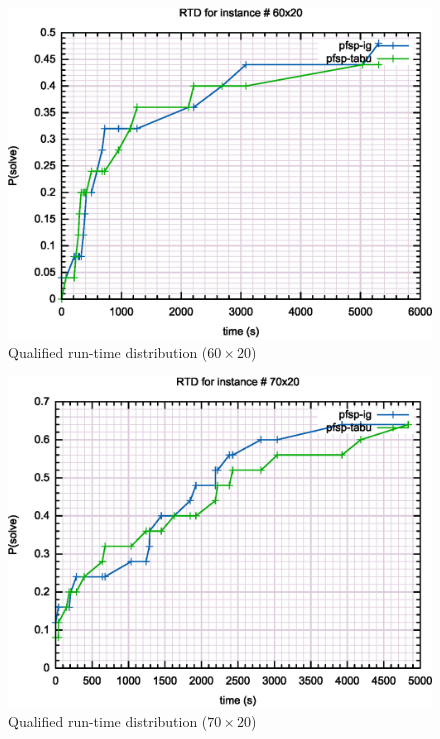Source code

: \begin{figure}[H]
	\centering
	\includegraphics[width=\textwidth]{fig/qrd/60x20}
	\caption{Qualified run-time distribution ($60 \times 20$)}
\end{figure}

\begin{figure}[H]
	\centering
	\includegraphics[width=\textwidth]{fig/qrd/70x20}
	\caption{Qualified run-time distribution ($70 \times 20$)}
\end{figure}

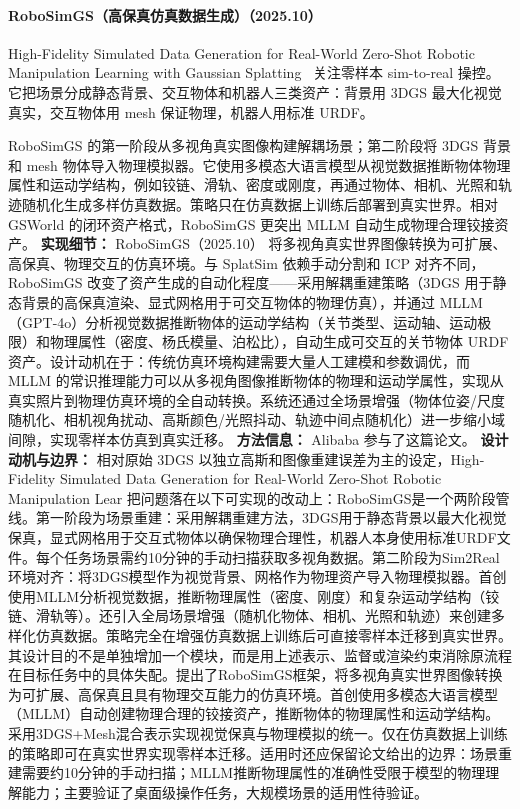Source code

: \paragraph{RoboSimGS（高保真仿真数据生成）（2025.10）}
High-Fidelity Simulated Data Generation for Real-World Zero-Shot Robotic Manipulation Learning with Gaussian Splatting~\cite{2510_10637} 关注零样本 sim-to-real 操控。它把场景分成静态背景、交互物体和机器人三类资产：背景用 3DGS 最大化视觉真实，交互物体用 mesh 保证物理，机器人用标准 URDF。

RoboSimGS 的第一阶段从多视角真实图像构建解耦场景；第二阶段将 3DGS 背景和 mesh 物体导入物理模拟器。它使用多模态大语言模型从视觉数据推断物体物理属性和运动学结构，例如铰链、滑轨、密度或刚度，再通过物体、相机、光照和轨迹随机化生成多样仿真数据。策略只在仿真数据上训练后部署到真实世界。相对 GSWorld 的闭环资产格式，RoboSimGS 更突出 MLLM 自动生成物理合理铰接资产。
\textbf{实现细节：} RoboSimGS（2025.10） 将多视角真实世界图像转换为可扩展、高保真、物理交互的仿真环境。与 SplatSim 依赖手动分割和 ICP 对齐不同，RoboSimGS 改变了资产生成的自动化程度——采用解耦重建策略（3DGS 用于静态背景的高保真渲染、显式网格用于可交互物体的物理仿真），并通过 MLLM（GPT-4o）分析视觉数据推断物体的运动学结构（关节类型、运动轴、运动极限）和物理属性（密度、杨氏模量、泊松比），自动生成可交互的关节物体 URDF 资产。设计动机在于：传统仿真环境构建需要大量人工建模和参数调优，而 MLLM 的常识推理能力可以从多视角图像推断物体的物理和运动学属性，实现从真实照片到物理仿真环境的全自动转换。系统还通过全场景增强（物体位姿/尺度随机化、相机视角扰动、高斯颜色/光照抖动、轨迹中间点随机化）进一步缩小域间隙，实现零样本仿真到真实迁移。
\textbf{方法信息：} Alibaba 参与了这篇论文。
\textbf{设计动机与边界：} 相对原始 3DGS 以独立高斯和图像重建误差为主的设定，High-Fidelity Simulated Data Generation for Real-World Zero-Shot Robotic Manipulation Lear 把问题落在以下可实现的改动上：RoboSimGS是一个两阶段管线。第一阶段为场景重建：采用解耦重建方法，3DGS用于静态背景以最大化视觉保真，显式网格用于交互式物体以确保物理合理性，机器人本身使用标准URDF文件。每个任务场景需约10分钟的手动扫描获取多视角数据。第二阶段为Sim2Real环境对齐：将3DGS模型作为视觉背景、网格作为物理资产导入物理模拟器。首创使用MLLM分析视觉数据，推断物理属性（密度、刚度）和复杂运动学结构（铰链、滑轨等）。还引入全局场景增强（随机化物体、相机、光照和轨迹）来创建多样化仿真数据。策略完全在增强仿真数据上训练后可直接零样本迁移到真实世界。其设计目的不是单独增加一个模块，而是用上述表示、监督或渲染约束消除原流程在目标任务中的具体失配。提出了RoboSimGS框架，将多视角真实世界图像转换为可扩展、高保真且具有物理交互能力的仿真环境。首创使用多模态大语言模型（MLLM）自动创建物理合理的铰接资产，推断物体的物理属性和运动学结构。采用3DGS+Mesh混合表示实现视觉保真与物理模拟的统一。仅在仿真数据上训练的策略即可在真实世界实现零样本迁移。适用时还应保留论文给出的边界：场景重建需要约10分钟的手动扫描；MLLM推断物理属性的准确性受限于模型的物理理解能力；主要验证了桌面级操作任务，大规模场景的适用性待验证。
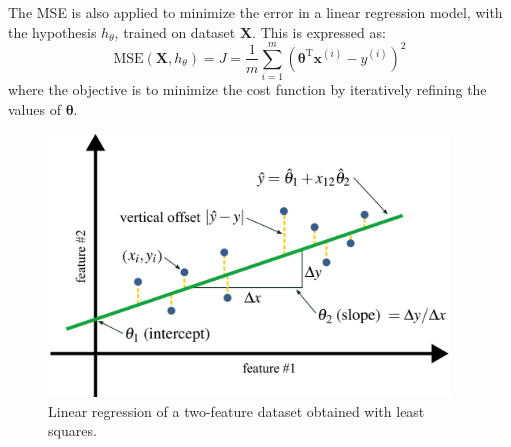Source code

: \documentclass[12pt,letter]{article}
\begin{document}
The MSE is also applied to minimize the error in a linear regression model, with the hypothesis $h_\theta$, trained on dataset $\textbf{X}$. This is expressed as:
\begin{equation}
\text{MSE}(\textbf{X},h_\theta) = J = \frac{1}{m} \sum_{i=1}^{m} (\pmb{\theta}^\text{T}\textbf{x}^{(i)}-y^{(i)})^2
\end{equation}
\noindent where the objective is to minimize the cost function by iteratively refining the values of $\pmb{\theta}$.

\begin{figure}[H]
    \centering
    \includegraphics[width=4.2in]{../figures/least_squares}
    \caption{Linear regression of a two-feature dataset obtained with least squares.}
    \label{fig:least_squares}
\end{figure}

\end{document}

What is expected:
Copy the records exactly, minus any pictures.

Written reply:
Source code

: \begin{figure}[H]
	\centering
	\includegraphics[width=\textwidth]{fig/qrd/60x20}
	\caption{Qualified run-time distribution ($60 \times 20$)}
\end{figure}

\begin{figure}[H]
	\centering
	\includegraphics[width=\textwidth]{fig/qrd/70x20}
	\caption{Qualified run-time distribution ($70 \times 20$)}
\end{figure}

Source code

: \paragraph{RoboSimGS（高保真仿真数据生成）（2025.10）}
High-Fidelity Simulated Data Generation for Real-World Zero-Shot Robotic Manipulation Learning with Gaussian Splatting~\cite{2510_10637} 关注零样本 sim-to-real 操控。它把场景分成静态背景、交互物体和机器人三类资产：背景用 3DGS 最大化视觉真实，交互物体用 mesh 保证物理，机器人用标准 URDF。

RoboSimGS 的第一阶段从多视角真实图像构建解耦场景；第二阶段将 3DGS 背景和 mesh 物体导入物理模拟器。它使用多模态大语言模型从视觉数据推断物体物理属性和运动学结构，例如铰链、滑轨、密度或刚度，再通过物体、相机、光照和轨迹随机化生成多样仿真数据。策略只在仿真数据上训练后部署到真实世界。相对 GSWorld 的闭环资产格式，RoboSimGS 更突出 MLLM 自动生成物理合理铰接资产。
\textbf{实现细节：} RoboSimGS（2025.10） 将多视角真实世界图像转换为可扩展、高保真、物理交互的仿真环境。与 SplatSim 依赖手动分割和 ICP 对齐不同，RoboSimGS 改变了资产生成的自动化程度——采用解耦重建策略（3DGS 用于静态背景的高保真渲染、显式网格用于可交互物体的物理仿真），并通过 MLLM（GPT-4o）分析视觉数据推断物体的运动学结构（关节类型、运动轴、运动极限）和物理属性（密度、杨氏模量、泊松比），自动生成可交互的关节物体 URDF 资产。设计动机在于：传统仿真环境构建需要大量人工建模和参数调优，而 MLLM 的常识推理能力可以从多视角图像推断物体的物理和运动学属性，实现从真实照片到物理仿真环境的全自动转换。系统还通过全场景增强（物体位姿/尺度随机化、相机视角扰动、高斯颜色/光照抖动、轨迹中间点随机化）进一步缩小域间隙，实现零样本仿真到真实迁移。
\textbf{方法信息：} Alibaba 参与了这篇论文。
\textbf{设计动机与边界：} 相对原始 3DGS 以独立高斯和图像重建误差为主的设定，High-Fidelity Simulated Data Generation for Real-World Zero-Shot Robotic Manipulation Lear 把问题落在以下可实现的改动上：RoboSimGS是一个两阶段管线。第一阶段为场景重建：采用解耦重建方法，3DGS用于静态背景以最大化视觉保真，显式网格用于交互式物体以确保物理合理性，机器人本身使用标准URDF文件。每个任务场景需约10分钟的手动扫描获取多视角数据。第二阶段为Sim2Real环境对齐：将3DGS模型作为视觉背景、网格作为物理资产导入物理模拟器。首创使用MLLM分析视觉数据，推断物理属性（密度、刚度）和复杂运动学结构（铰链、滑轨等）。还引入全局场景增强（随机化物体、相机、光照和轨迹）来创建多样化仿真数据。策略完全在增强仿真数据上训练后可直接零样本迁移到真实世界。其设计目的不是单独增加一个模块，而是用上述表示、监督或渲染约束消除原流程在目标任务中的具体失配。提出了RoboSimGS框架，将多视角真实世界图像转换为可扩展、高保真且具有物理交互能力的仿真环境。首创使用多模态大语言模型（MLLM）自动创建物理合理的铰接资产，推断物体的物理属性和运动学结构。采用3DGS+Mesh混合表示实现视觉保真与物理模拟的统一。仅在仿真数据上训练的策略即可在真实世界实现零样本迁移。适用时还应保留论文给出的边界：场景重建需要约10分钟的手动扫描；MLLM推断物理属性的准确性受限于模型的物理理解能力；主要验证了桌面级操作任务，大规模场景的适用性待验证。
Source code

: \documentclass[12pt,letter]{article}
\begin{document}
The MSE is also applied to minimize the error in a linear regression model, with the hypothesis $h_\theta$, trained on dataset $\textbf{X}$. This is expressed as:
\begin{equation}
\text{MSE}(\textbf{X},h_\theta) = J = \frac{1}{m} \sum_{i=1}^{m} (\pmb{\theta}^\text{T}\textbf{x}^{(i)}-y^{(i)})^2
\end{equation}
\noindent where the objective is to minimize the cost function by iteratively refining the values of $\pmb{\theta}$.

\begin{figure}[H]
    \centering
    \includegraphics[width=4.2in]{../figures/least_squares}
    \caption{Linear regression of a two-feature dataset obtained with least squares.}
    \label{fig:least_squares}
\end{figure}

\end{document}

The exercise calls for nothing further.